[Start of Attachment]

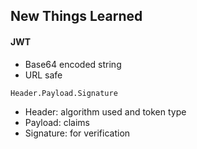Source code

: ## New Things Learned

#### JWT

- Base64 encoded string
- URL safe
```
Header.Payload.Signature
```
- Header: algorithm used and token type
- Payload: claims
- Signature: for verification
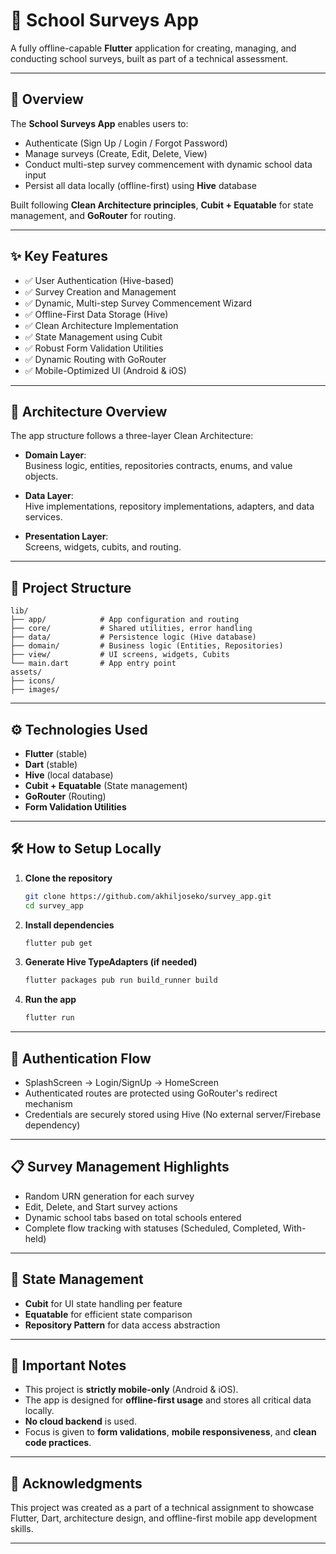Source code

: # 🏫 School Surveys App

A fully offline-capable **Flutter** application for creating, managing, and conducting school surveys, built as part of a technical assessment.

---

## 📌 Overview

The **School Surveys App** enables users to:
- Authenticate (Sign Up / Login / Forgot Password)
- Manage surveys (Create, Edit, Delete, View)
- Conduct multi-step survey commencement with dynamic school data input
- Persist all data locally (offline-first) using **Hive** database

Built following **Clean Architecture principles**, **Cubit + Equatable** for state management, and **GoRouter** for routing.

---

## ✨ Key Features

- ✅ User Authentication (Hive-based)
- ✅ Survey Creation and Management
- ✅ Dynamic, Multi-step Survey Commencement Wizard
- ✅ Offline-First Data Storage (Hive)
- ✅ Clean Architecture Implementation
- ✅ State Management using Cubit
- ✅ Robust Form Validation Utilities
- ✅ Dynamic Routing with GoRouter
- ✅ Mobile-Optimized UI (Android & iOS)

---

## 📐 Architecture Overview

The app structure follows a three-layer Clean Architecture:

- **Domain Layer**:  
  Business logic, entities, repositories contracts, enums, and value objects.
  
- **Data Layer**:  
  Hive implementations, repository implementations, adapters, and data services.

- **Presentation Layer**:  
  Screens, widgets, cubits, and routing.

---

## 📁 Project Structure

```plaintext
lib/
├── app/            # App configuration and routing
├── core/           # Shared utilities, error handling
├── data/           # Persistence logic (Hive database)
├── domain/         # Business logic (Entities, Repositories)
├── view/           # UI screens, widgets, Cubits
└── main.dart       # App entry point
assets/
├── icons/
├── images/
```

---

## ⚙️ Technologies Used

- **Flutter** (stable)
- **Dart** (stable)
- **Hive** (local database)
- **Cubit + Equatable** (State management)
- **GoRouter** (Routing)
- **Form Validation Utilities**

---

## 🛠️ How to Setup Locally

1. **Clone the repository**
   ```bash
   git clone https://github.com/akhiljoseko/survey_app.git
   cd survey_app
   ```

2. **Install dependencies**
   ```bash
   flutter pub get
   ```

3. **Generate Hive TypeAdapters (if needed)**
   ```bash
   flutter packages pub run build_runner build
   ```

4. **Run the app**
   ```bash
   flutter run
   ```

---


## 🔐 Authentication Flow

- SplashScreen → Login/SignUp → HomeScreen
- Authenticated routes are protected using GoRouter's redirect mechanism
- Credentials are securely stored using Hive (No external server/Firebase dependency)

---

## 📋 Survey Management Highlights

- Random URN generation for each survey
- Edit, Delete, and Start survey actions
- Dynamic school tabs based on total schools entered
- Complete flow tracking with statuses (Scheduled, Completed, With-held)

---

## 🔁 State Management

- **Cubit** for UI state handling per feature
- **Equatable** for efficient state comparison
- **Repository Pattern** for data access abstraction

---

## 📌 Important Notes

- This project is **strictly mobile-only** (Android & iOS).  
- The app is designed for **offline-first usage** and stores all critical data locally.
- **No cloud backend** is used.
- Focus is given to **form validations**, **mobile responsiveness**, and **clean code practices**.

---

## 📢 Acknowledgments

This project was created as a part of a technical assignment to showcase Flutter, Dart, architecture design, and offline-first mobile app development skills.

---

[End of Attachment]

## ABOUT THIS EXERCISE
Only lines that include "Android" belong in the answer; return them from the entries above.

## RESPONSE TO THIS TASK
- ✅ Mobile-Optimized UI (Android & iOS)
- This project is **strictly mobile-only** (Android & iOS).  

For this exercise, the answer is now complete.